He decides on the latter. “So that was it, then. We found the moment. One spilled snakebite.”
“One spilled snakebite. And it changed everything.”
“So rock and roll saved me?” His expression is good-humoured, but the words pierce.
“I guess it did.” Because he’s not broken. He’s not careless. He’s warm, and he’s like the home I’ve spent years wishing I had. Because he fell for music, and he fell for Jon, and somehow, even if that hurt him, that’s also protected him. And standing here on the crest of this hill, I could fall into his arms so easily if he’d only reach for me one more time.
Instead, “Turn around,” he says softly.
I do. And there’s all of London spread out below. Me and August, at the top of this hill in the dark, surveying a million shining jewels, the whole city in the distance and all around, sparkling.
“And look up,” he says.
And there, the night crisp and clear, every cloud swept away, reveals an expanse of flickering stars, glowing, pulsing, existing, just for us.
If this were a date, if he’d planned this, he couldn’t have done it better. Because of all the stars in the sky, and all the lights of the city, and all the winter air and the grass and the trees and life all around, everything pales in comparison to him up here on this hill. To August, sweet and warm like a song.
When he steps a little closer, the heat of his body is like a quilt I’m desperate to wrap myself in.
“I’m sorry for everything you’ve been through. But even if it’s selfish, I’m glad you’re here with me. I’m glad you made it to my world. Even if it’s just for a little while, I’m glad I met you, and that you’re in my life.”
I freeze. Because it’s the only thing I can do. I bite down on my tongue, and I roll my fingers into fists, and I don’t say a word.
And August’s face slips. He looks down with a wrinkled brow before he drops to the ground. So I drop with him, and I sit next to him in silence.
I don’t want to leave him.
I don’t want to hurt him.
“It must have been amazing to study astronomy,” he says, changing the conversation deftly. He’s relaxed back onto his hands, staring up at the sky. And he’s prettier than every sight the whole galaxy has to offer, I’m sure of it. “I know what you said, that I’m better off not having gone to university. But I think I will always regret it.”
I mirror his pose, leaning as close to him as I dare to let myself, a hair’s breadth from contact. “It was incredible,” I tell him honestly. “It never stops being fascinating. The more you look into things, the more beauty you find. The more order you find, the more chaos, and deep within that chaos, order again, and on and on all the way down until you don’t know what’s what anymore.”

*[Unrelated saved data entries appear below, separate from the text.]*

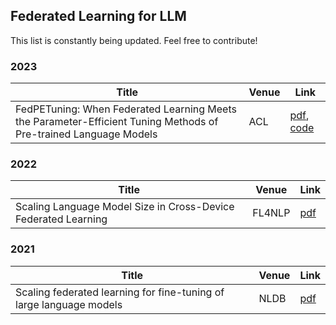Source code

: ## Federated Learning for LLM
This list is constantly being updated. Feel free to contribute!

### 2023
| Title | Venue | Link                                                             |
| --- |-------|------------------------------------------------------------------|
| FedPETuning: When Federated Learning Meets the Parameter-Efficient Tuning Methods of Pre-trained Language Models | ACL   | [pdf](https://aclanthology.org/2023.findings-acl.632/), [code](https://github.com/SMILELab-FL/FedPETuning) |

### 2022
| Title | Venue | Link                                    |
|-------|-------|-----------------------------------------|
| Scaling Language Model Size in Cross-Device Federated Learning      | FL4NLP      | [pdf](https://arxiv.org/abs/2204.09715) |

### 2021
| Title | Venue | Link                                     |
| --- | --- |------------------------------------------|
| Scaling federated learning for fine-tuning of large language models | NLDB | [pdf](https://arxiv.org/abs/2102.00875)  |
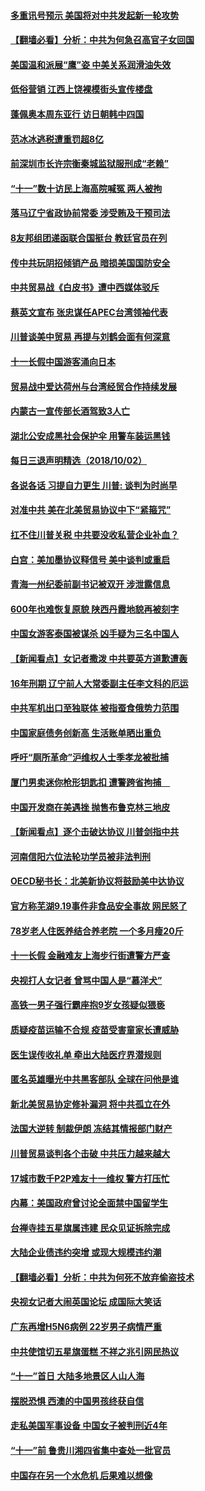 #### [多重讯号预示 美国将对中共发起新一轮攻势](../pages/nsc413/n10757318.md) 

#### [【翻墙必看】分析：中共为何急召高官子女回国](../pages/nsc413/n10757369.md) 

#### [美国温和派展“鹰”姿 中美关系润滑油失效](../pages/nsc413/n10758343.md) 

#### [低俗营销 江西上饶裸模街头宣传楼盘](../pages/nsc413/n10758217.md) 

#### [蓬佩奥本周东亚行 访日朝韩中四国](../pages/nsc413/n10757819.md) 

#### [范冰冰逃税遭重罚超8亿](../pages/nsc413/n10757356.md) 

#### [前深圳市长许宗衡秦城监狱服刑成“老赖”](../pages/nsc413/n10757541.md) 

#### [“十一”数十访民上海高院喊冤 两人被拘](../pages/nsc413/n10757715.md) 

#### [落马辽宁省政协前常委 涉受贿及干预司法](../pages/nsc413/n10757640.md) 

#### [8友邦组团递函联合国挺台 教廷官员在列](../pages/nsc413/n10757682.md) 

#### [传中共玩阴招倾销产品 暗损美国国防安全](../pages/nsc413/n10757648.md) 

#### [中共贸易战《白皮书》遭中西媒体驳斥](../pages/nsc413/n10753901.md) 

#### [蔡英文宣布 张忠谋任APEC台湾领袖代表](../pages/nsc413/n10757410.md) 

#### [川普谈美中贸易 再提与刘鹤会面有何深意](../pages/nsc413/n10756539.md) 

#### [十一长假中国游客涌向日本](../pages/nsc413/n10757453.md) 

#### [贸易战中爱达荷州与台湾经贸合作持续发展](../pages/nsc413/n10757300.md) 

#### [内蒙古一宣传部长酒驾致3人亡](../pages/nsc413/n10757295.md) 

#### [湖北公安成黑社会保护伞 用警车装运黑钱](../pages/nsc413/n10757013.md) 

#### [每日三退声明精选（2018/10/02）](../pages/nsc413/n10757366.md) 

#### [各说各话 习提自力更生 川普: 谈判为时尚早](../pages/nsc413/n10756701.md) 

#### [对准中共 美在北美贸易协议中下“紧箍咒”](../pages/nsc413/n10756876.md) 

#### [扛不住川普关税 中共要没收私营企业补血？](../pages/nsc413/n10756837.md) 

#### [白宫：美加墨协议释信号 美中谈判或重启](../pages/nsc413/n10756858.md) 

#### [青海一州纪委前副书记被双开 涉泄露信息](../pages/nsc413/n10755923.md) 

#### [600年也难恢复原貌 陕西丹霞地貌再被刻字](../pages/nsc413/n10756748.md) 

#### [中国女游客泰国被谋杀 凶手疑为三名中国人](../pages/nsc413/n10756664.md) 

#### [【新闻看点】女记者撒泼 中共要英方道歉遭轰](../pages/nsc413/n10756404.md) 

#### [16年刑期 辽宁前人大常委副主任李文科的厄运](../pages/nsc413/n10755807.md) 

#### [中共军机出口至独联体 被指蚕食俄势力范围](../pages/nsc413/n10756471.md) 

#### [中国家庭债务创新高 生活账单晒出重负](../pages/nsc413/n10756548.md) 

#### [呼吁“厕所革命”沪维权人士季孝龙被批捕](../pages/nsc413/n10756599.md) 

#### [厦门男卖迷你枪形钥匙扣 遭警跨省拘捕　](../pages/nsc413/n10756575.md) 

#### [中国开发商在美遇挫 抛售布鲁克林三地皮](../pages/nsc413/n10756541.md) 

#### [【新闻看点】逐个击破达协议 川普剑指中共](../pages/nsc413/n10756217.md) 

#### [河南信阳六位法轮功学员被非法判刑](../pages/nsc413/n10756477.md) 

#### [OECD秘书长：北美新协议将鼓励美中达协议](../pages/nsc413/n10756498.md) 

#### [官方称芜湖9.19事件非食品安全事故 网民怒了](../pages/nsc413/n10756396.md) 

#### [78岁老人住医养结合养老院 一个多月瘦20斤](../pages/nsc413/n10756429.md) 

#### [十一长假 金融难友上海步行街遭警方严查](../pages/nsc413/n10756080.md) 

#### [央视打人女记者 曾骂中国人是“慕洋犬”](../pages/nsc413/n10756246.md) 

#### [高铁一男子强行霸座抱9岁女孩疑似猥亵](../pages/nsc413/n10756096.md) 

#### [质疑疫苗运输不合规 疫苗受害童家长遭威胁](../pages/nsc413/n10754809.md) 

#### [医生误传收礼单 牵出大陆医疗界潜规则](../pages/nsc413/n10756273.md) 

#### [匿名英雄曝光中共黑客部队 全球在问他是谁](../pages/nsc413/n10756365.md) 

#### [新北美贸易协定修补漏洞 将中共孤立在外](../pages/nsc413/n10756251.md) 

#### [法国大逆转 制裁伊朗 冻结其情报部门财产](../pages/nsc413/n10756287.md) 

#### [川普贸易谈判各个击破 中共压力越来越大](../pages/nsc413/n10756206.md) 

#### [17城市数千P2P难友十一维权 警方打压忙](../pages/nsc413/n10756348.md) 

#### [内幕：美国政府曾讨论全面禁中国留学生](../pages/nsc413/n10756116.md) 

#### [台禅寺挂五星旗属违建 民众见证拆除完成](../pages/nsc413/n10755611.md) 

#### [大陆企业债违约突增 或现大规模违约潮](../pages/nsc413/n10755456.md) 

#### [【翻墙必看】分析：中共为何死不放弃偷盗技术](../pages/nsc413/n10754922.md) 

#### [央视女记者大闹英国论坛 成国际大笑话](../pages/nsc413/n10755839.md) 

#### [广东再增H5N6病例 22岁男子病情严重](../pages/nsc413/n10755658.md) 

#### [中共使馆切五星旗蛋糕 不祥之兆引网民热议](../pages/nsc413/n10755790.md) 

#### [“十一”首日 大陆多地景区人山人海](../pages/nsc413/n10755444.md) 

#### [摆脱恐惧 西澳的中国男孩终获自信](../pages/nsc413/n10748393.md) 

#### [走私美国军事设备 中国女子被判刑近4年](../pages/nsc413/n10755437.md) 

#### [“十一”前 鲁贵川湘四省集中查处一批官员](../pages/nsc413/n10755373.md) 

#### [中国存在另一个水危机 后果难以想像](../pages/nsc413/n10755454.md) 


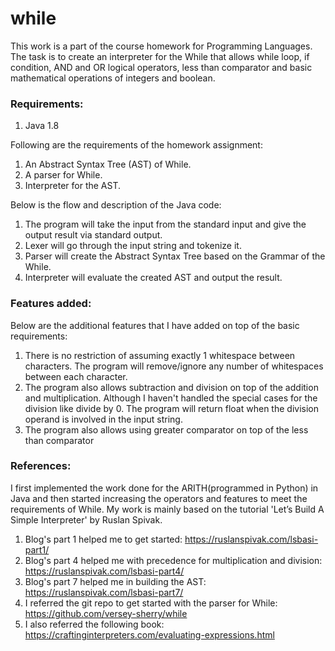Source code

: # while
This work is a part of the course homework for Programming Languages. The task is to create an interpreter for the While that allows while loop, if condition, AND and OR logical operators, less than comparator and basic mathematical operations of integers and boolean.


### Requirements:
1. Java 1.8


Following are the requirements of the homework assignment:
1. An Abstract Syntax Tree (AST) of While.
2. A parser for While.
3. Interpreter for the AST.


Below is the flow and description of the Java code:
1. The program will take the input from the standard input and give the output result via standard output.
2. Lexer will go through the input string and tokenize it.
3. Parser will create the Abstract Syntax Tree based on the Grammar of the While.
4. Interpreter will evaluate the created AST and output the result.


### Features added:
Below are the additional features that I have added on top of the basic requirements:
1. There is no restriction of assuming exactly 1 whitespace between characters. The program will remove/ignore any number of whitespaces between each character.
2. The program also allows subtraction and division on top of the addition and multiplication. Although I haven't handled the special cases for the division like divide by 0. The program will return float when the division operand is involved in the input string.
3. The program also allows using greater comparator on top of the less than comparator


### References:
I first implemented the work done for the ARITH(programmed in Python) in Java and then started increasing the operators and features to meet the requirements of While.
My work is mainly based on the tutorial 'Let’s Build A Simple Interpreter' by Ruslan Spivak.

1. Blog's part 1 helped me to get started: https://ruslanspivak.com/lsbasi-part1/
2. Blog's part 4 helped me with precedence for multiplication and division: https://ruslanspivak.com/lsbasi-part4/
3. Blog's part 7 helped me in building the AST: https://ruslanspivak.com/lsbasi-part7/
4. I referred the git repo to get started with the parser for While: https://github.com/versey-sherry/while
5. I also referred the following book: https://craftinginterpreters.com/evaluating-expressions.html







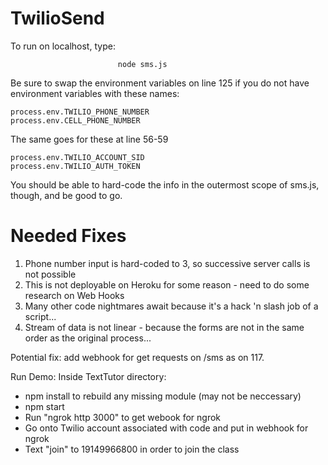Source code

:# TwilioSend

To run on localhost, type:
	    
	                        node sms.js

Be sure to swap the environment variables on line 125 if you do not have environment variables with these names:

	process.env.TWILIO_PHONE_NUMBER
	process.env.CELL_PHONE_NUMBER

The same goes for these at line 56-59

	process.env.TWILIO_ACCOUNT_SID
	process.env.TWILIO_AUTH_TOKEN
	
You should be able to hard-code the info in the outermost scope of sms.js, though, and be good to go. 


# Needed Fixes
1. Phone number input is hard-coded to 3, so successive server calls is not possible
2. This is not deployable on Heroku for some reason - need to do some research on Web Hooks
3. Many other code nightmares await because it's a hack 'n slash job of a script...
4. Stream of data is not linear - because the forms are not in the same order as the original process...

Potential fix: add webhook for get requests on /sms as on 117. 


Run Demo:
Inside TextTutor directory:
- npm install to rebuild any missing module (may not be neccessary)
- npm start
- Run "ngrok http 3000" to get webook for ngrok
- Go onto Twilio account associated with code and put in webhook for ngrok
- Text "join" to 19149966800 in order to join the class
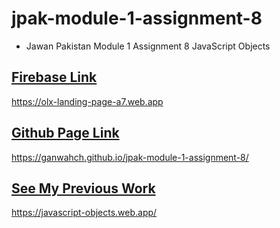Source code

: # jpak-module-1-assignment-8

- Jawan Pakistan Module 1 Assignment 8 JavaScript Objects

## [Firebase Link](https://olx-landing-page-a7.web.app/)
https://olx-landing-page-a7.web.app

## [Github Page Link](https://ganwahch.github.io/jpak-module-1-assignment-8/)
https://ganwahch.github.io/jpak-module-1-assignment-8/

## [See My Previous Work](https://javascript-objects.web.app/)
https://javascript-objects.web.app/
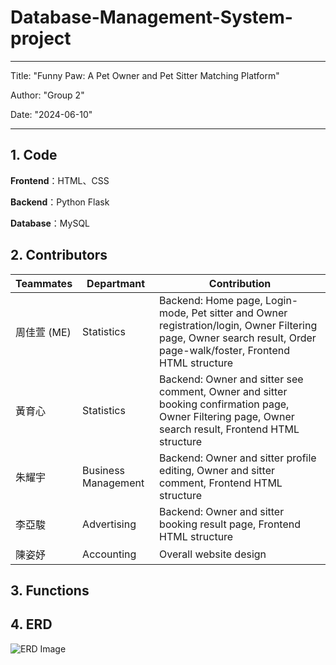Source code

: # Database-Management-System-project
---
Title: "Funny Paw: A Pet Owner and Pet Sitter Matching Platform"

Author: "Group 2"

Date: "2024-06-10"

---

## 1. Code

**Frontend**：HTML、CSS

**Backend**：Python Flask

**Database**：MySQL

## 2. Contributors

| Teammates | Departmant | Contribution |
|-----------|--------------|--------------|
| 周佳萱 (ME) | Statistics | Backend: Home page, Login-mode, Pet sitter and Owner registration/login, Owner Filtering page, Owner search result, Order page-walk/foster, Frontend HTML structure |
| 黃育心 | Statistics | Backend: Owner and sitter see comment, Owner and sitter booking confirmation page,  Owner Filtering page, Owner search result, Frontend HTML structure |
| 朱耀宇 | Business Management |Backend: Owner and sitter profile editing, Owner and sitter comment, Frontend HTML structure |
| 李亞駿 | Advertising | Backend: Owner and sitter booking result page, Frontend HTML structure |
| 陳姿妤 | Accounting | Overall website design |

## 3. Functions


## 4. ERD
![ERD Image](static/img/ERD.jpg)


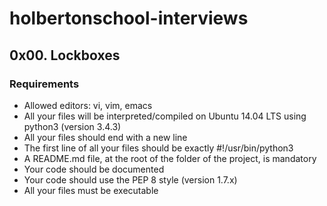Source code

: # holbertonschool-interviews
## 0x00. Lockboxes
### Requirements
* Allowed editors: vi, vim, emacs
* All your files will be interpreted/compiled on Ubuntu 14.04 LTS using python3 (version 3.4.3)
* All your files should end with a new line
* The first line of all your files should be exactly #!/usr/bin/python3
* A README.md file, at the root of the folder of the project, is mandatory
* Your code should be documented
* Your code should use the PEP 8 style (version 1.7.x)
* All your files must be executable
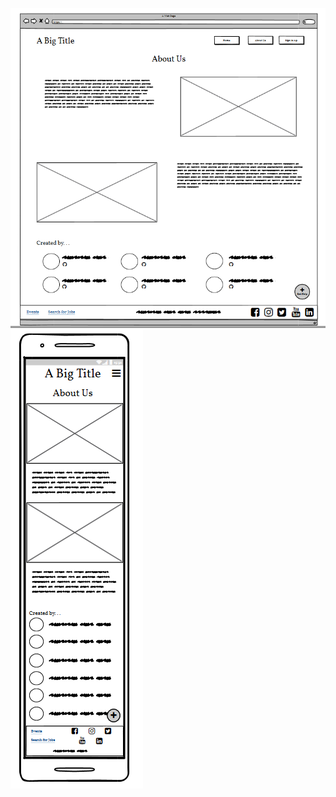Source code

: ![About us desktop wireframe](static/readme_img/about_us.png)
![About us mobile wireframe](static/readme_img/about_us_mob.png)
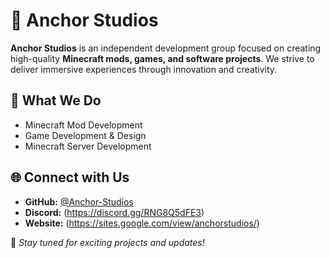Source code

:# 🌟 Anchor Studios  

**Anchor Studios** is an independent development group focused on creating high-quality **Minecraft mods, games, and software projects**. We strive to deliver immersive experiences through innovation and creativity.  

## 🚀 What We Do  
- Minecraft Mod Development
- Game Development & Design
- Minecraft Server Development

## 🌐 Connect with Us  
- **GitHub:** [@Anchor-Studios](https://github.com/Anchor-Studios)  
- **Discord:** (https://discord.gg/RNG8Q5dFE3)
- **Website:** (https://sites.google.com/view/anchorstudios/)

📢 *Stay tuned for exciting projects and updates!*
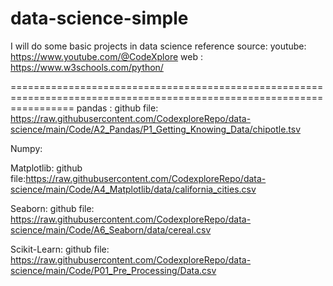 # data-science-simple
I will do some basic projects in data science 
reference source:
youtube: https://www.youtube.com/@CodeXplore
web : https://www.w3schools.com/python/

=======================================================================================================================
pandas : 
github file: https://raw.githubusercontent.com/CodexploreRepo/data-science/main/Code/A2_Pandas/P1_Getting_Knowing_Data/chipotle.tsv
 
Numpy:

Matplotlib:
github file:https://raw.githubusercontent.com/CodexploreRepo/data-science/main/Code/A4_Matplotlib/data/california_cities.csv

Seaborn: 
github file: https://raw.githubusercontent.com/CodexploreRepo/data-science/main/Code/A6_Seaborn/data/cereal.csv

Scikit-Learn:
github file: https://raw.githubusercontent.com/CodexploreRepo/data-science/main/Code/P01_Pre_Processing/Data.csv
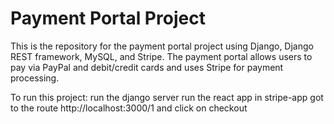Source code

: # Payment Portal Project

This is the repository for the payment portal project using Django, Django REST framework, MySQL, and Stripe. The payment portal allows users to pay via PayPal and debit/credit cards and uses Stripe for payment processing.

To run this project:
run the django server
run the react app in stripe-app
got to the route http://localhost:3000/1 and click on checkout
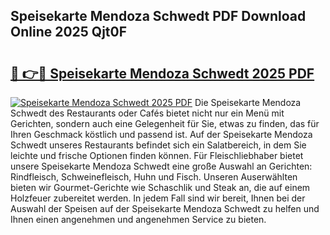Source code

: ## Speisekarte Mendoza Schwedt PDF Download Online 2025 Qjt0F

# <h2><a href="http://gcb4su.nevu.top/?p=Speisekarte+Mendoza+Schwedt">🔗 👉🔴 Speisekarte Mendoza Schwedt 2025 PDF</a></h2>

[![Speisekarte Mendoza Schwedt 2025 PDF](https://i.imgur.com/dBaPXMq.png)](http://gcb4su.nevu.top/?p=Speisekarte+Mendoza+Schwedt)
Die Speisekarte Mendoza Schwedt des Restaurants oder Cafés bietet nicht nur ein Menü mit Gerichten, sondern auch eine Gelegenheit für Sie, etwas zu finden, das für Ihren Geschmack köstlich und passend ist. Auf der Speisekarte Mendoza Schwedt unseres Restaurants befindet sich ein Salatbereich, in dem Sie leichte und frische Optionen finden können. Für Fleischliebhaber bietet unsere Speisekarte Mendoza Schwedt eine große Auswahl an Gerichten: Rindfleisch, Schweinefleisch, Huhn und Fisch. Unseren Auserwählten bieten wir Gourmet-Gerichte wie Schaschlik und Steak an, die auf einem Holzfeuer zubereitet werden. In jedem Fall sind wir bereit, Ihnen bei der Auswahl der Speisen auf der Speisekarte Mendoza Schwedt zu helfen und Ihnen einen angenehmen und angenehmen Service zu bieten.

“It’s terrifying,” he says, staring deep into the night. “There’s something that makes me feel so small about the idea of a drop of methane rain into a puddle on the moon Titan. The way no one’s there to see it. No one hears the sound. No one experiences it. Snow drifts on Pluto, all the beauty and the grandeur, and it’s just lost in the dark.” His gaze turns wistful, long eyelashes reflecting the glowing night. “It’s too vast. It makes me want to cling on to Earth.”
I glance down at his beautiful fingers, deep in the dewy grass.
“But it makes me want to let go too, you know? It makes me feel alive to know I’m so close to death. That all of everything out there has such beautiful promise, but that it would kill me in a heartbeat. That it’s so violent. That it’s so careless.”
“Careless?”
“Uncaring? Cold?” He looks over at me. “Why am I so attracted to that?”
Please don’t look at me like that.
I’m drowning in him.
“Maybe it’s worse than you imagine?” I suggest.
“I don’t think so. Sometimes I think it would be worth it.” He stares back out at the infinite expanse. “Do you remember a few years back they called for people to go on that mission to Mars? A one-way ticket, they said. You’d go, start a settlement, and you’d never come back. Never set foot on Earth again. I thought really hard about that.”
“It would be suicide.”
“It wouldn’t be. Not really. I wouldn’t be doing it for that reason. But just imagine that whole world existing, forming in the black of space, having storms and oceans and maybe even life. Billions of years of it, cyclones and tides and ice and springs. Then all of it drying up, the core cooling down, the planet dying, and no one to witness its passing up close.”
“You want to witness it?”
“I don’t know. I just feel like someone should be there, I guess.”